The government has tasked state officials to oversee the exercise across the country.

This is the second tree-planting holiday although it will be different from the previous one conducted in 2023.

In an interview with The Standard, Forestry Principal Secretary Gitonga Mugambi said this time round individuals will be forced to buy tree seedlings, unlike last year when the government provided free seedlings.

“Last year we gave free seedlings but this time round it will cost Sh10 because when you buy the seedling then there is more likelihood of you taking care of it than when it’s just being given for free,” Mugambi said.

“As much as we condole with the bereaved families, one of the things we need to do is plant trees because they will assist in mitigating such effects (floods) in the future by cleaning carbon dioxide from the atmosphere and many more benefits," he added.

The PS not only sees this as an ecosystem restoration initiative but job creation.

He said that when one buys a seedling then he/she will be motivating the farmers to do more.

Amidst the ongoing rains and floods, one would ask where the government intends to plant the trees.

“We have come up with 11 intervention areas in which we have identified the type of trees that can be grown in such areas,” the PS said.

Mugambi said that the Cabinet has approved the suitable areas for planting trees urging people staying in urban areas to come out in large numbers to get directives on the location.

Forestry Principal Secretary Gitonga Mugambi. [Courtesy]

The reason why citizens should stick to seedlings provided by the Ministry is to avoid planting trees that are not suitable for certain environments.

For instance, trees like white cedar, black gum, and bald cypress among others are likely to soak up water when planted, and precipitate drought.

Besides the tree-growing initiative, the government is also involved in other ecosystem restoration activities like creating gullies, and gabions to minimise erosion.

“In Kenya, we have 38 million hectares that have been degraded in the country in different areas and all need to be restored.

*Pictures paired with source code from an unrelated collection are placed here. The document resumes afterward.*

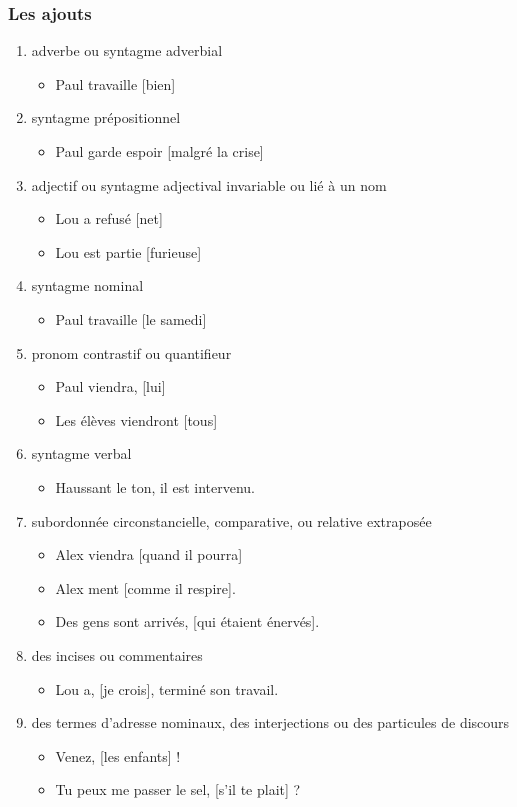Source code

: \documentclass[UTF8]{report}
\begin{document}
\subsubsection{Les ajouts}
\begin{enumerate}
    \item adverbe ou syntagme adverbial
    \begin{itemize}
        \item Paul travaille [bien]
    \end{itemize}
    \item syntagme prépositionnel
    \begin{itemize}
        \item Paul garde espoir [malgré la crise]
    \end{itemize}
    \item adjectif ou syntagme adjectival invariable ou lié à un nom
    \begin{itemize}
        \item Lou a refusé [net]
        \item Lou est partie [furieuse]
    \end{itemize}
    \item syntagme nominal
    \begin{itemize}
        \item Paul travaille [le samedi]
    \end{itemize}
    \item pronom contrastif ou quantifieur
    \begin{itemize}
        \item Paul viendra, [lui]
        \item Les élèves viendront [tous]
    \end{itemize}
    \item syntagme verbal
    \begin{itemize}
        \item Haussant le ton, il est intervenu.
    \end{itemize}
    \item subordonnée circonstancielle, comparative, ou relative extraposée
    \begin{itemize}
        \item Alex viendra [quand il pourra]
        \item Alex ment [comme il respire].
        \item Des gens sont arrivés, [qui étaient énervés].
    \end{itemize}
    \item des incises ou commentaires 
    \begin{itemize}
        \item Lou a, [je crois], terminé son travail.
    \end{itemize}
    \item des termes d’adresse nominaux, des interjections ou des particules de discours
    \begin{itemize}
        \item Venez, [les enfants] !
        \item Tu peux me passer le sel, [s’il te plait] ?
    \end{itemize}
\end{enumerate}
\end{document}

In the plan, out of the degraded hectares, we have targeted around 10.6 million hectares which are severely degraded and we believe can give an immediate result,” he said.

He explained that one of the ways that the government plans to minimise landslides in the country is by planting trees with roots that can penetrate deep to prevent the soil from sliding.

Even though some countries like Japan have ventured into anchoring the soil by having metal bars deeply dug into the ground to hold the soil, the PS thinks this is expensive.

He argued that with enough tree cover then the water will sink into the ground preventing landslides.

The PS noted that as much as the ministry contributes 3.6 per cent of the national GDP, it still has the potential to increase this to 15 per cent.

“If we incorporate the private sector into forestry and open industries then we will solve unemployment and even grow the economy,” he said.

Currently, the planting initiative is estimated to cost Sh.1.3 billion but the ministry anticipates that after 15 years, the trees will be valued at 150 billion.

Kenya banned the logging of indigenous trees through various legislations and presidential decrees since 1964.

Still, the logging issue poses a threat to the indigenous plantation, especially considering the lifting of the moratorium by the president in 2023.

“Forest and plantation are grown to be harvested at some point, that’s why we have indigenous forests at 95 per cent and plantations at 5 per cent which constitutes 150,000 hectares out of 2.6 million hectares of total forest cover,” Mugambi said.

He explained that with the supervision of the Kenya Forest Service, the community take care of the trees for a minimum of three years and once the number of surviving trees meets the demands then they are assigned to another location.

On whether the existence of commercial forests and national plantations side by side would fuel logging activities, the ministry has assured that the “national plantation now acts as a buffer to the forests.”

Despite all the perceived risks, the ministry still encourages tree planting to protect water catchment areas to avoid flooding.